TIVA-PIC Communication on WHA:LE using SPI


Division among the PIC and the TIVA on the WHA:LE

  • The complexity of handling communication with the Goggle, the deciding of “itness” and controlling the audio board will be handled by the PIC.
  • The tasks of controlling the drive motors, bump sensors, ultrasound sensors and servo motors will be handled by the TIVA.
  • The TIVA will constantly update the PIC with the readings of its Ultrasound sensors and bump sensors, and the PIC will relay commands for the DC of the left and right motors and direction of motors (HI if backwards), long with the status of the bot (paired or not, it or not, singing or not).


Protocol

  • TIVA will act as Master, PIC as slave.
  • Each data packet will be 4 bytes long.
  • To start a message packet, the TIVA will send out an init message 0x55, to which the PIC will reply 0x5; if the PIC does not reply with this then the TIVA will resend 0x55 till it receives the appropriate response.

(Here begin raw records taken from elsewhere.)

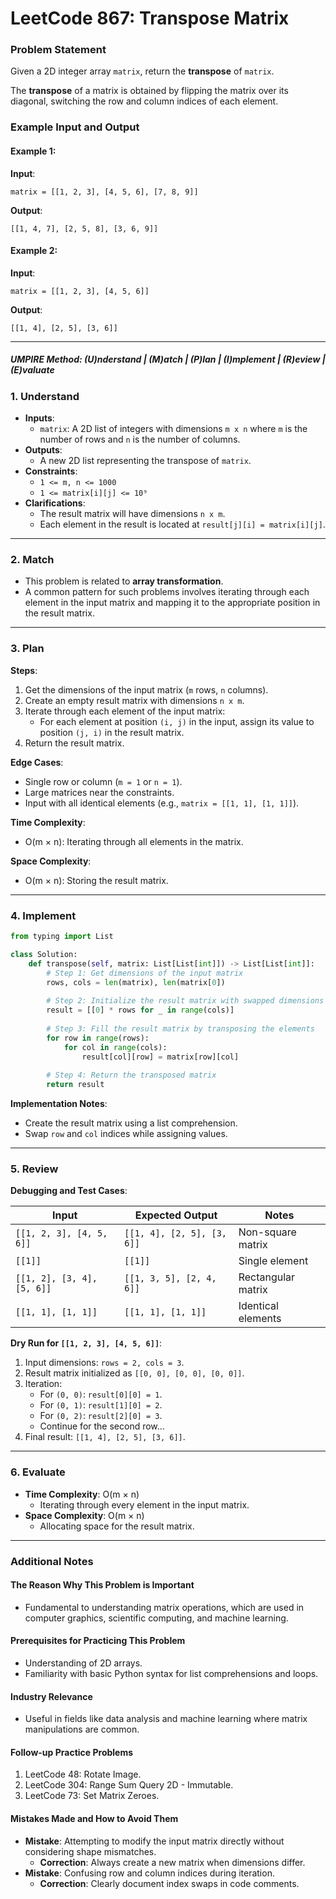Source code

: 
# LeetCode 867: Transpose Matrix

### Problem Statement

Given a 2D integer array `matrix`, return the **transpose** of `matrix`.

The **transpose** of a matrix is obtained by flipping the matrix over its diagonal, switching the row and column indices of each element.

### Example Input and Output

#### Example 1:
**Input**:
```
matrix = [[1, 2, 3], [4, 5, 6], [7, 8, 9]]
```
**Output**:
```
[[1, 4, 7], [2, 5, 8], [3, 6, 9]]
```

#### Example 2:
**Input**:
```
matrix = [[1, 2, 3], [4, 5, 6]]
```
**Output**:
```
[[1, 4], [2, 5], [3, 6]]
```

---

##### UMPIRE Method: (U)nderstand | (M)atch | (P)lan | (I)mplement | (R)eview | (E)valuate

### 1. Understand

- **Inputs**:
  - `matrix`: A 2D list of integers with dimensions `m x n` where `m` is the number of rows and `n` is the number of columns.
- **Outputs**:
  - A new 2D list representing the transpose of `matrix`.
- **Constraints**:
  - `1 <= m, n <= 1000`
  - `1 <= matrix[i][j] <= 10⁹`
- **Clarifications**:
  - The result matrix will have dimensions `n x m`.
  - Each element in the result is located at `result[j][i] = matrix[i][j]`.

---

### 2. Match

- This problem is related to **array transformation**.
- A common pattern for such problems involves iterating through each element in the input matrix and mapping it to the appropriate position in the result matrix.

---

### 3. Plan

**Steps**:
1. Get the dimensions of the input matrix (`m` rows, `n` columns).
2. Create an empty result matrix with dimensions `n x m`.
3. Iterate through each element of the input matrix:
   - For each element at position `(i, j)` in the input, assign its value to position `(j, i)` in the result matrix.
4. Return the result matrix.

**Edge Cases**:
- Single row or column (`m = 1` or `n = 1`).
- Large matrices near the constraints.
- Input with all identical elements (e.g., `matrix = [[1, 1], [1, 1]]`).

**Time Complexity**:
- O(m × n): Iterating through all elements in the matrix.

**Space Complexity**:
- O(m × n): Storing the result matrix.

---

### 4. Implement

```python
from typing import List

class Solution:
    def transpose(self, matrix: List[List[int]]) -> List[List[int]]:
        # Step 1: Get dimensions of the input matrix
        rows, cols = len(matrix), len(matrix[0])
        
        # Step 2: Initialize the result matrix with swapped dimensions
        result = [[0] * rows for _ in range(cols)]
        
        # Step 3: Fill the result matrix by transposing the elements
        for row in range(rows):
            for col in range(cols):
                result[col][row] = matrix[row][col]
        
        # Step 4: Return the transposed matrix
        return result
```

**Implementation Notes**:
- Create the result matrix using a list comprehension.
- Swap `row` and `col` indices while assigning values.

---

### 5. Review

**Debugging and Test Cases**:

| Input | Expected Output | Notes |
|-------|-----------------|-------|
| `[[1, 2, 3], [4, 5, 6]]` | `[[1, 4], [2, 5], [3, 6]]` | Non-square matrix |
| `[[1]]` | `[[1]]` | Single element |
| `[[1, 2], [3, 4], [5, 6]]` | `[[1, 3, 5], [2, 4, 6]]` | Rectangular matrix |
| `[[1, 1], [1, 1]]` | `[[1, 1], [1, 1]]` | Identical elements |

**Dry Run for `[[1, 2, 3], [4, 5, 6]]`**:
1. Input dimensions: `rows = 2, cols = 3`.
2. Result matrix initialized as `[[0, 0], [0, 0], [0, 0]]`.
3. Iteration:
   - For `(0, 0)`: `result[0][0] = 1`.
   - For `(0, 1)`: `result[1][0] = 2`.
   - For `(0, 2)`: `result[2][0] = 3`.
   - Continue for the second row...
4. Final result: `[[1, 4], [2, 5], [3, 6]]`.

---

### 6. Evaluate

- **Time Complexity**: O(m × n)
  - Iterating through every element in the input matrix.
- **Space Complexity**: O(m × n)
  - Allocating space for the result matrix.

---

### Additional Notes

#### The Reason Why This Problem is Important
- Fundamental to understanding matrix operations, which are used in computer graphics, scientific computing, and machine learning.

#### Prerequisites for Practicing This Problem
- Understanding of 2D arrays.
- Familiarity with basic Python syntax for list comprehensions and loops.

#### Industry Relevance
- Useful in fields like data analysis and machine learning where matrix manipulations are common.

#### Follow-up Practice Problems
1. LeetCode 48: Rotate Image.
2. LeetCode 304: Range Sum Query 2D - Immutable.
3. LeetCode 73: Set Matrix Zeroes.

#### Mistakes Made and How to Avoid Them
- **Mistake**: Attempting to modify the input matrix directly without considering shape mismatches.
  - **Correction**: Always create a new matrix when dimensions differ.
- **Mistake**: Confusing row and column indices during iteration.
  - **Correction**: Clearly document index swaps in code comments.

  • Message packet from TIVA to PIC:
    • First Byte sent: 0x55 (for sync between the 4 bytes, as the data bytes themselves have no identifier in them)
    • Second Byte sent: 0x55 (as prev PIC message would not have been 0x55)
    • Third Byte sent: Left-Right Ultrasound Info (MS 4 bits) + Bumper Status (LS 4 bits)
    • Fourth Byte sent: Front-Rear Ultrasound Info (8 bits)
  • Message packet from PIC to TIVA:
    • First Byte sent : 0x55 (in response to the 0x55 just received from the TIVA)
    • Second Byte sent: 0x55 (in response to the 0x55 just received from the TIVA)
    • Third Byte sent: Right Motor Duty Cycle (MS 7 bits) + Right Motor backwards(1 bit)
    • Fourth Byte sent: Left Motor Duty Cycle (MS 7 bits) + Left Motor backwards (1 bit)
    • As we transmit the magnitude as a 7 bit number and the incoming message from the Goggle according to the Communication Protocol denotes speed in the range of 0-127, no complicated scaling of message from Goggle required when passing through PIC.

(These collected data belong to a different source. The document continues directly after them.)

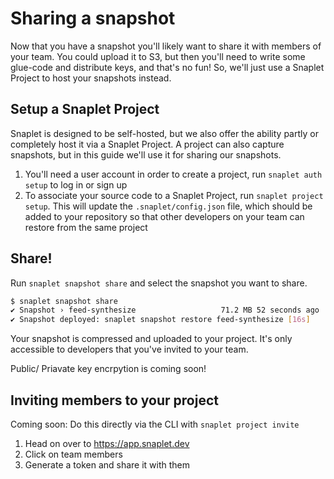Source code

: # Sharing a snapshot

Now that you have a snapshot you'll likely want to share it with members of your team. You could upload it to S3, but then you'll need to write some glue-code and distribute keys, and that's no fun!
So, we'll just use a Snaplet Project to host your snapshots instead.

## Setup a Snaplet Project

Snaplet is designed to be self-hosted, but we also offer the ability partly or completely host it via a Snaplet Project.
A project can also capture snapshots, but in this guide we'll use it for sharing our snapshots.

1. You'll need a user account in order to create a project, run `snaplet auth setup` to log in or sign up
2. To associate your source code to a Snaplet Project, run `snaplet project setup`.
This will update the `.snaplet/config.json` file, which should be added to your repository so that other developers on your team can restore from the same project

## Share!

Run `snaplet snapshot share` and select the snapshot you want to share.

```bash
$ snaplet snapshot share
✔ Snapshot › feed-synthesize                   71.2 MB 52 seconds ago
✔ Snapshot deployed: snaplet snapshot restore feed-synthesize [16s]
```

Your snapshot is compressed and uploaded to your project. It's only accessible to developers that you've invited to your team.

Public/ Priavate key encrpytion is coming soon!

## Inviting members to your project

Coming soon: Do this directly via the CLI with `snaplet project invite`

1. Head on over to https://app.snaplet.dev
2. Click on team members
3. Generate a token and share it with them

  • If the TIVA ever receives 0x0000 or loses connection with the PIC, (in which case it behaves as though it received 0x0000) then it turns off motors and speakers.


Choosing update rate for information between TIVA and PIC

Initially we chose a baud rate of 200,000, which is greater than 20x baud rate that the PIC will communicate with the XBee.

9600 baud for the wireless communication corresponding to approx. 1 byte transferred every 0.8 milliseconds; 200,000 baud for the SPI which corresponds to around 1 byte every 0.04 ms.

We initially thought that an ideal update rate would be 3-4x faster than wireless transfer (as we will be using an event checker which is inherently not perfectly periodic, and will send 3 SPI messages for each UART Status message) but much slower than the SPI transfer rate; hence we choose a rate of initiating a transfer every 0.2 ms.

This would be a good choice for when Whale and Goggle exchange information almost continuously; however, in our case this only happens every 200ms and so this is way over kill.

In fact due to the imperfect timing of other systems, this almost constant transfer resulted in the status and control messages that had to travel between WHA:LE and PIC to maintain pairing not getting processed in time and hence a loss of pairing.

We therefore decreased the baud rate to around 10,000 baud resulting in an improvement in our Whale-Goggle communications.